Previously a member of Student Union and student representative to the board of trustees, Aiken is one of 32 men and women from around the country to win the Rhodes scholarship this year.
Currently co-chair of the Mosaic Project and resident advisor on the third floor of Koenig House, Aiken is a double major in American culture studies and political science with a minor in psychology.
At Oxford University, he plans to get a master’s of philosophy in sociology and demography, but he still technically needs to apply to and be accepted by the program. Pending formal admission, he will spend two years in the United Kingdom, tuition and fees fully covered, after which he plans to return to the States and ultimately attend law school.
“A lot of my interest in sociology is around identity and thinking about refugee communities as persecuted communities for a variety of identities—whether it’s race, ethnicity, gender, sexual orientation, gender identity, whatever it may be,” Aiken said. “Sociology is an incredible lens to start interrogating questions of what their experiences might be like.”
He said that he plans for his senior year to continue similarly, focusing on the Mosaic Project, his classes and his freshman floor, but said it is nice to have figured out what he will be doing next year.
“Trying to think about the rest of senior year, I can’t imagine doing anything different than what I was doing before,” Aiken said. “I think it would feel inauthentic to kind of change directions.”
Last summer, Aiken worked at a refugee camp doing research in Germany as part of the Civic Scholars Program in the Humanity in Action fellowship. He said his work on campus, such as his time in Student Union, was similarly about fostering inclusivity.

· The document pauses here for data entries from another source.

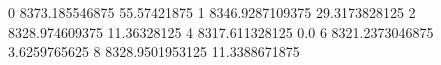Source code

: 0 8373.185546875 55.57421875
1 8346.9287109375 29.3173828125
2 8328.974609375 11.36328125
4 8317.611328125 0.0
6 8321.2373046875 3.6259765625
8 8328.9501953125 11.3388671875
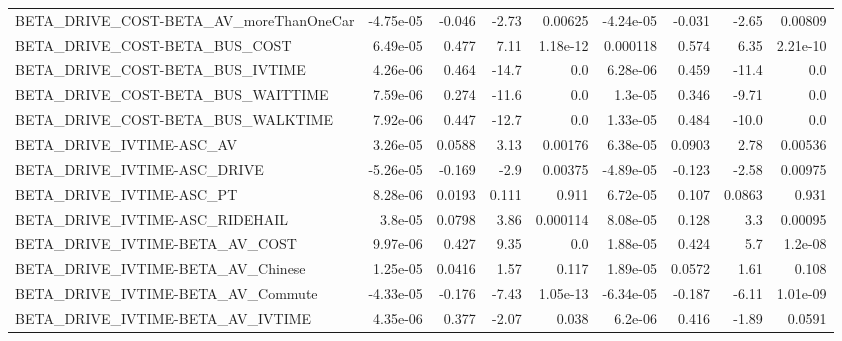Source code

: \begin{tabular}{lrrrrrrrr}
BETA\_DRIVE\_COST-BETA\_AV\_moreThanOneCar             &   -4.75e-05 &       -0.046 &     -2.73 &  0.00625 &  -4.24e-05 &      -0.031 &        -2.65 &       0.00809 \\
BETA\_DRIVE\_COST-BETA\_BUS\_COST                      &    6.49e-05 &        0.477 &      7.11 & 1.18e-12 &   0.000118 &       0.574 &         6.35 &      2.21e-10 \\
BETA\_DRIVE\_COST-BETA\_BUS\_IVTIME                    &    4.26e-06 &        0.464 &     -14.7 &      0.0 &   6.28e-06 &       0.459 &        -11.4 &           0.0 \\
BETA\_DRIVE\_COST-BETA\_BUS\_WAITTIME                  &    7.59e-06 &        0.274 &     -11.6 &      0.0 &    1.3e-05 &       0.346 &        -9.71 &           0.0 \\
BETA\_DRIVE\_COST-BETA\_BUS\_WALKTIME                  &    7.92e-06 &        0.447 &     -12.7 &      0.0 &   1.33e-05 &       0.484 &        -10.0 &           0.0 \\
BETA\_DRIVE\_IVTIME-ASC\_AV                           &    3.26e-05 &       0.0588 &      3.13 &  0.00176 &   6.38e-05 &      0.0903 &         2.78 &       0.00536 \\
BETA\_DRIVE\_IVTIME-ASC\_DRIVE                        &   -5.26e-05 &       -0.169 &      -2.9 &  0.00375 &  -4.89e-05 &      -0.123 &        -2.58 &       0.00975 \\
BETA\_DRIVE\_IVTIME-ASC\_PT                           &    8.28e-06 &       0.0193 &     0.111 &    0.911 &   6.72e-05 &       0.107 &       0.0863 &         0.931 \\
BETA\_DRIVE\_IVTIME-ASC\_RIDEHAIL                     &     3.8e-05 &       0.0798 &      3.86 & 0.000114 &   8.08e-05 &       0.128 &          3.3 &       0.00095 \\
BETA\_DRIVE\_IVTIME-BETA\_AV\_COST                     &    9.97e-06 &        0.427 &      9.35 &      0.0 &   1.88e-05 &       0.424 &          5.7 &       1.2e-08 \\
BETA\_DRIVE\_IVTIME-BETA\_AV\_Chinese                  &    1.25e-05 &       0.0416 &      1.57 &    0.117 &   1.89e-05 &      0.0572 &         1.61 &         0.108 \\
BETA\_DRIVE\_IVTIME-BETA\_AV\_Commute                  &   -4.33e-05 &       -0.176 &     -7.43 & 1.05e-13 &  -6.34e-05 &      -0.187 &        -6.11 &      1.01e-09 \\
BETA\_DRIVE\_IVTIME-BETA\_AV\_IVTIME                   &    4.35e-06 &        0.377 &     -2.07 &    0.038 &    6.2e-06 &       0.416 &        -1.89 &        0.0591 \\

\end{tabular}
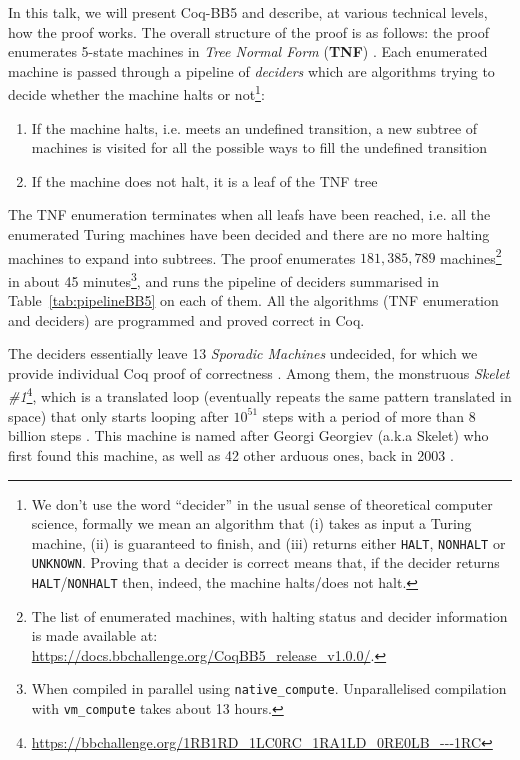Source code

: \documentclass{easychair}
\newcommand{\CoqBB}{Coq-BB5\xspace}
\theoremstyle{definition} %
\numberwithin{equation}{section}
\theoremstyle{definition} %
\begin{document}
In this talk, we will present \CoqBB and describe, at various technical levels, how the proof works. The overall structure of the proof is as follows: the proof enumerates 5-state machines in \textit{Tree Normal Form} (\textbf{TNF}) \cite{Brady64,Brady83,Marxen_1990}. Each enumerated machine is passed through a pipeline of \textit{deciders} which are algorithms trying to decide whether the machine halts or not\footnote{We don't use the word ``decider'' in the usual sense of theoretical computer science, formally we mean an algorithm that (i) takes as input a Turing machine, (ii) is guaranteed to finish, and (iii) returns either \texttt{HALT}, \texttt{NONHALT} or \texttt{UNKNOWN}. Proving that a decider is correct means that, if the decider returns \texttt{HALT}/\texttt{NONHALT} then, indeed, the machine halts/does not halt.}:
\begin{enumerate}
  \item If the machine halts, i.e. meets an undefined transition, a new subtree of machines is visited for all the possible ways to fill the undefined transition
  \item If the machine does not halt, it is a leaf of the TNF tree
\end{enumerate}
The TNF enumeration terminates when all leafs have been reached, i.e. all the enumerated Turing machines have been decided and there are no more halting machines to expand into subtrees. The proof enumerates $181{,}385{,}789$ machines\footnote{The list of enumerated machines, with halting status and decider information is made available at: \url{https://docs.bbchallenge.org/CoqBB5_release_v1.0.0/}.} in about 45 minutes\footnote{When compiled in parallel using \texttt{native\_compute}. Unparallelised compilation with \texttt{vm\_compute} takes about 13 hours.}, and runs the pipeline of deciders summarised in Table~\ref{tab:pipelineBB5} on each of them. All the algorithms (TNF enumeration and deciders) are programmed and proved correct in Coq.

The deciders essentially leave 13 \textit{Sporadic Machines} undecided, for which we provide individual Coq proof of correctness \cite{busycoq,xu2024skelet17fifthbusy}. Among them, the monstruous \textit{Skelet \#1}\footnote{\url{https://bbchallenge.org/1RB1RD_1LC0RC_1RA1LD_0RE0LB_---1RC}}, which is a translated loop (\ie eventually repeats the same pattern translated in space) that only starts looping after $10^{51}$ steps with a period of more than $8$ billion steps \cite{ShawnSkelet1}. This machine is named after Georgi Georgiev (a.k.a Skelet) who first found this machine, as well as 42 other arduous ones, back in 2003 \cite{Skelet_bbfind}.
\end{document}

“For me, it all fits together in a very, very logical way,” he said.
He found out he won the scholarship Saturday after an application and interviewing process that began over the summer. He said former Rhodes scholars have already reached out to him to offer congratulations, and one thing that excites him most about the scholarship is the community it allows him to join.
Sharon Stahl, vice chancellor for students, wrote one of Aiken’s letters of recommendation for the scholarship and stressed how much he has added to campus over his years at the University—most recently, hosting the Forum on Diversity in Undergraduate Admissions.
“He’s an incredibly intellectually gifted individual; he’s a serious scholar but also so incredibly committed to the community. He’s what I would call one of those quiet leaders—he’s not boastful and doesn’t beat his drums. He’s very thoughtful,” Stahl said.
“He’s just a great person, and he really, really cares about the Washington University community, and he cares about the world,” Stahl added. “I have no doubt that Josh [Aiken] is somebody, no matter where he is or what he does, that will be making change for all of us…you want someone who’s going to be a Rhodes scholar to really understand the power of change they can make based on this opportunity, and Josh [Aiken] is one of those people.”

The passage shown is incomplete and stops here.